Discrete Structures (CSCI 2824, Spring 2014)

We will periodically post puzzles that relate to some of the material we have seen so far.

Puzzle # 1

Consider an island with two types of people: compulsive truth tellers and compulsive liars. You arrive at a fork in the road. One path leads to a castle and the other to a dangerous swamp. You have no idea which one. There are two people A and B: both liars or both truth tellers. What one question would you ask one of them to be able to deduce the right path?

Status: Solved by Michelle S.


Ask A the question: “If I were to ask the person B the question ”which way leads to the castle?“ what would his answer be?”

Puzzle # 2

Puzzle from one of Edsger Dijkstra's papers

There are thirteen football games on a sunday and you are allowed to place a bet on the outcome of each game. Each game has one of three outcomes: 1. Team A wins, 2. Team B wins and 3. It is a tie.
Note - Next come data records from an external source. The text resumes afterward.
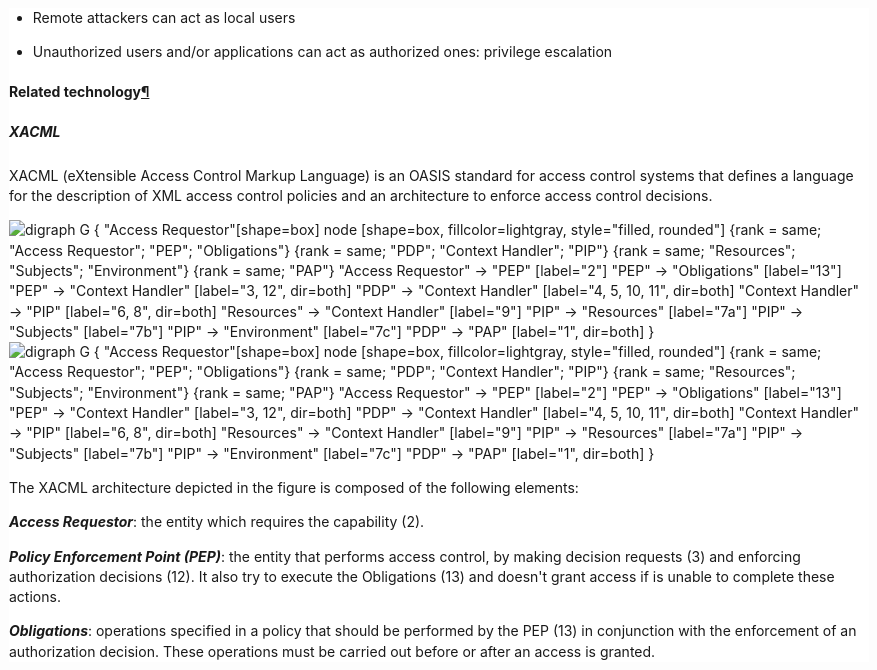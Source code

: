 
-   Remote attackers can act as local users



-   Unauthorized users and/or applications can act as authorized ones:
    privilege escalation

#### Related technology[¶](#Related-technology)

##### XACML

XACML (eXtensible Access Control Markup Language) is an OASIS standard
for access control systems that defines a language for the description
of XML access control policies and an architecture to enforce access
control decisions.

![ digraph G { "Access Requestor"[shape=box] node [shape=box,
fillcolor=lightgray, style="filled, rounded"] {rank = same; "Access
Requestor"; "PEP"; "Obligations"} {rank = same; "PDP"; "Context
Handler"; "PIP"} {rank = same; "Resources"; "Subjects"; "Environment"}
{rank = same; "PAP"} "Access Requestor" -\> "PEP" [label="2"] "PEP" -\>
"Obligations" [label="13"] "PEP" -\> "Context Handler" [label="3, 12",
dir=both] "PDP" -\> "Context Handler" [label="4, 5, 10, 11", dir=both]
"Context Handler" -\> "PIP" [label="6, 8", dir=both] "Resources" -\>
"Context Handler" [label="9"] "PIP" -\> "Resources" [label="7a"]
"PIP" -\> "Subjects" [label="7b"] "PIP" -\> "Environment" [label="7c"]
"PDP" -\> "PAP" [label="1", dir=both] }
](/redmine/wiki_external_filter/filter?index=0&macro=graphviz&name=b7339a5420ace5591a89d828c72f27f20eb468f5c1e01c7d65a95cc5f8ac8199)
![ digraph G { "Access Requestor"[shape=box] node [shape=box,
fillcolor=lightgray, style="filled, rounded"] {rank = same; "Access
Requestor"; "PEP"; "Obligations"} {rank = same; "PDP"; "Context
Handler"; "PIP"} {rank = same; "Resources"; "Subjects"; "Environment"}
{rank = same; "PAP"} "Access Requestor" -\> "PEP" [label="2"] "PEP" -\>
"Obligations" [label="13"] "PEP" -\> "Context Handler" [label="3, 12",
dir=both] "PDP" -\> "Context Handler" [label="4, 5, 10, 11", dir=both]
"Context Handler" -\> "PIP" [label="6, 8", dir=both] "Resources" -\>
"Context Handler" [label="9"] "PIP" -\> "Resources" [label="7a"]
"PIP" -\> "Subjects" [label="7b"] "PIP" -\> "Environment" [label="7c"]
"PDP" -\> "PAP" [label="1", dir=both] }
](/redmine/wiki_external_filter/filter?index=1&macro=graphviz&name=b7339a5420ace5591a89d828c72f27f20eb468f5c1e01c7d65a95cc5f8ac8199)

The XACML architecture depicted in the figure is composed of the
following elements:

***Access Requestor***: the entity which requires the capability (2).

***Policy Enforcement Point (PEP)***: the entity that performs access
control, by making decision requests (3) and enforcing authorization
decisions (12). It also try to execute the Obligations (13) and doesn't
grant access if is unable to complete these actions.

***Obligations***: operations specified in a policy that should be
performed by the PEP (13) in conjunction with the enforcement of an
authorization decision. These operations must be carried out before or
after an access is granted.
If you predict the outcomes of five out of the thirteen correctly, you win a prize.

The betting company allows you to turn in a sheet with the predictions for each of the thirteen games. You can turn in multiple sheets but each bet costs you money. But, if any single sheet that you submit predicts the outcomes of 5 or more games correctly, you win a prize.

What is the minimum number of sheets that gives you a sure shot strategy to outright win the prize, no matter what the outcomes of the games are? Note that we are not talking probabilities of guessing 5, we want a sure shot winning strategy.